Twitter Culls Around 50% of its Staff as Part of Elon Musk’s Reformation Plan

Elon Musk has held true to his word on staff cuts at Twitter, with the company eliminating, reportedly, around 50% of its entire workforce, as it works to rationalize the business.

The Twitter transition team informed staff that they would receive an email today that would let them know whether they still have a job or not. And while there are no official numbers as yet, internal managers have pegged the cull at around 50% of staff, with many long-serving experienced Tweeps bidding farewell via tweet.

Musk had repeatedly highlighted the potential of job cuts in his presentations to potential investment partners, as he sought funding for his Twitter acquisition.

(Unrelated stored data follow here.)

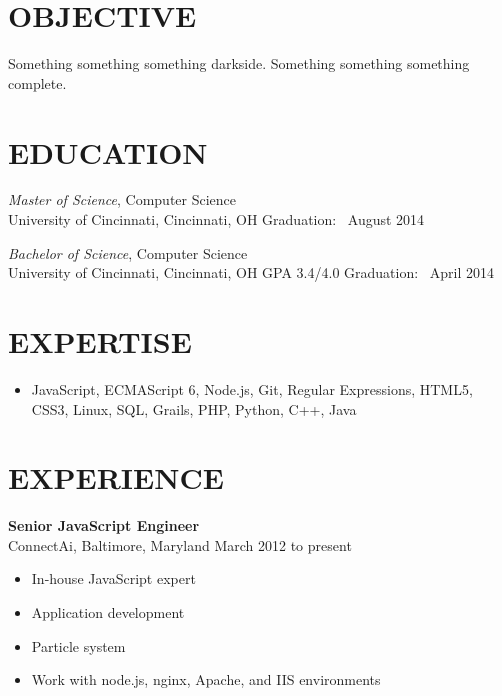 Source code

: \documentclass[11pt, line]{res}
\begin{document}
	\address{
			8228 Melrose Ln\\ Maineville, OH 45039\\ 513-259-0656\\ ross@rhadden.com
	}

	\begin{resume}
		\section{OBJECTIVE}
			Something something something darkside.  Something something something complete.

		\section{EDUCATION}
			\textit{Master of Science},
				Computer Science \\
				University of Cincinnati, Cincinnati, OH
				\hfill
					Graduation: \ August 2014

			\textit{Bachelor of Science},
				Computer Science \\
				University of Cincinnati, Cincinnati, OH
				\hspace{16pt}
					GPA 3.4/4.0
				\hfill
					Graduation: \ April 2014

		\section{EXPERTISE}
			\begin{itemize}[leftmargin=0pt]
				\item[]
					JavaScript,
					ECMAScript 6,
					Node.js,
					Git,
					Regular Expressions,
					HTML5,
					CSS3,
					Linux,
					SQL,
					Grails,
					PHP,
					Python,
					C++,
					Java
			\end{itemize}

		\section{EXPERIENCE}
				\textbf{Senior JavaScript Engineer} \\
				ConnectAi,\; Baltimore, Maryland
				\hfill March 2012 to present \

				\begin{itemize}
					\item In-house JavaScript expert
					\item Application development
					\item Particle system
					\item Work with node.js, nginx, Apache, and IIS environments
				\end{itemize}


\end{resume}
\end{document}
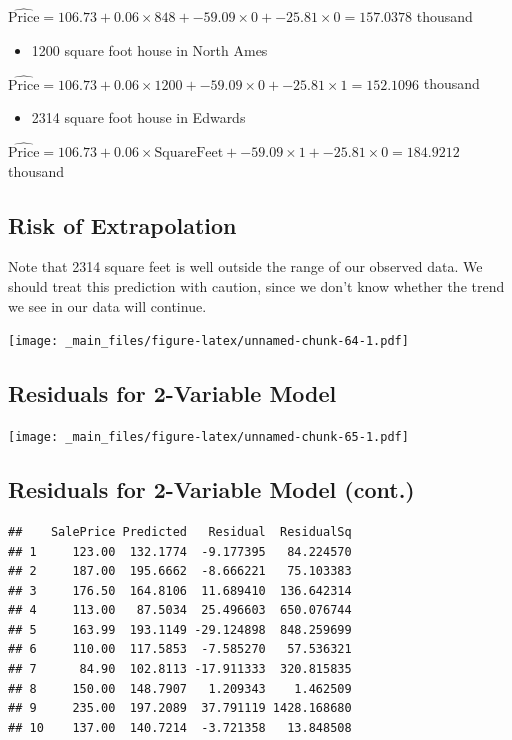 \documentclass[]{book}
\providecommand{\tightlist}{%
  \setlength{\itemsep}{0pt}\setlength{\parskip}{0pt}}
\begin{document}
\(\widehat{\text{Price}}= 106.73+ 0.06 \times848+ -59.09 \times0 +-25.81 \times 0 =157.0378\)
thousand

\begin{itemize}
\tightlist
\item
  1200 square foot house in North Ames
\end{itemize}

\(\widehat{\text{Price}}= 106.73+ 0.06 \times1200+ -59.09 \times0 +-25.81 \times1 = 152.1096\)
thousand

\begin{itemize}
\tightlist
\item
  2314 square foot house in Edwards
\end{itemize}

\(\widehat{\text{Price}}= 106.73+ 0.06 \times\text{SquareFeet}+ -59.09 \times1 +-25.81 \times 0 =184.9212\)
thousand

\subsection{Risk of Extrapolation}\label{risk-of-extrapolation}

Note that 2314 square feet is well outside the range of our observed
data. We should treat this prediction with caution, since we don't know
whether the trend we see in our data will continue.

\texttt{[image: \_main\_files/figure-latex/unnamed-chunk-64-1.pdf]}

\subsection{Residuals for 2-Variable
Model}\label{residuals-for-2-variable-model}

\texttt{[image: \_main\_files/figure-latex/unnamed-chunk-65-1.pdf]}

\subsection{Residuals for 2-Variable Model
(cont.)}\label{residuals-for-2-variable-model-cont.}

\begin{verbatim}
##    SalePrice Predicted   Residual  ResidualSq
## 1     123.00  132.1774  -9.177395   84.224570
## 2     187.00  195.6662  -8.666221   75.103383
## 3     176.50  164.8106  11.689410  136.642314
## 4     113.00   87.5034  25.496603  650.076744
## 5     163.99  193.1149 -29.124898  848.259699
## 6     110.00  117.5853  -7.585270   57.536321
## 7      84.90  102.8113 -17.911333  320.815835
## 8     150.00  148.7907   1.209343    1.462509
## 9     235.00  197.2089  37.791119 1428.168680
## 10    137.00  140.7214  -3.721358   13.848508
\end{verbatim}
\end{document}
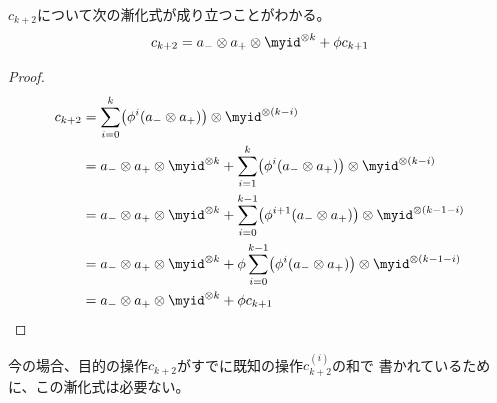 	$c_{k+2}$について次の漸化式が成り立つことがわかる。
	\begin{equation}\label{eq:cの漸化式}\begin{split} %
		c_{k+2} = a_-\otimes a_+\otimes\myid^{\otimes k} + \phi c_{k+1}
	\end{split}\end{equation} %
	\begin{proof} %
		\begin{equation*}\begin{split} %
			c_{k+2} &= \sum_{i=0}^k
				\bigl(\phi^i(a_-\otimes a_+)\bigr)\otimes\myid^{\otimes(k-i)} \\
			&= a_-\otimes a_+\otimes\myid^{\otimes k}
				+ \sum_{i=1}^k
				\bigl(\phi^i(a_-\otimes a_+)\bigr)\otimes\myid^{\otimes(k-i)} \\
			&= a_-\otimes a_+\otimes\myid^{\otimes k}
				+ \sum_{i=0}^{k-1} \bigl(\phi^{i+1}(a_-\otimes a_+)\bigr)
				\otimes\myid^{\otimes(k-1-i)} \\
			&= a_-\otimes a_+\otimes\myid^{\otimes k}
				+ \phi\sum_{i=0}^{k-1} \bigl(\phi^{i}(a_-\otimes a_+)\bigr)
				\otimes\myid^{\otimes(k-1-i)} \\
			&= a_-\otimes a_+\otimes\myid^{\otimes k} + \phi c_{k+1} \\
		\end{split}\end{equation*} %
	\end{proof} %
	今の場合、目的の操作$c_{k+2}$がすでに既知の操作$c_{k+2}^{(i)}$の和で
	書かれているために、この漸化式は必要ない。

One document that he showed to potential investors back in May noted that Musk would look cut around 1,000 staff on day one of his takeover at the app, while Musk’s friend Jason Calacanis, who’s working with Musk on the transition, had also suggested that they should look to cut roles on day one, using the eloquent description ‘Sharpen your blades boys’ to signal the staff reductions.

More recent reports had suggested that Musk would be looking to cut 75% of Twitter’s 7,500 workers, reducing the business to a skeleton crew of just over 2,000 to keep things running. Musk later denied this figure, claiming that it didn’t come from him – though today’s action is seemingly not so far off from that target.

In Musk’s original investor presentations, Musk did also note that Twitter would eventually look to bring in more staff once again, adding back over 2,700 employees by 2025, in line with platform growth.

Whether that happens or not, we obviously can’t know, but on balance, today’s cuts seems pretty much in line with his stated plan.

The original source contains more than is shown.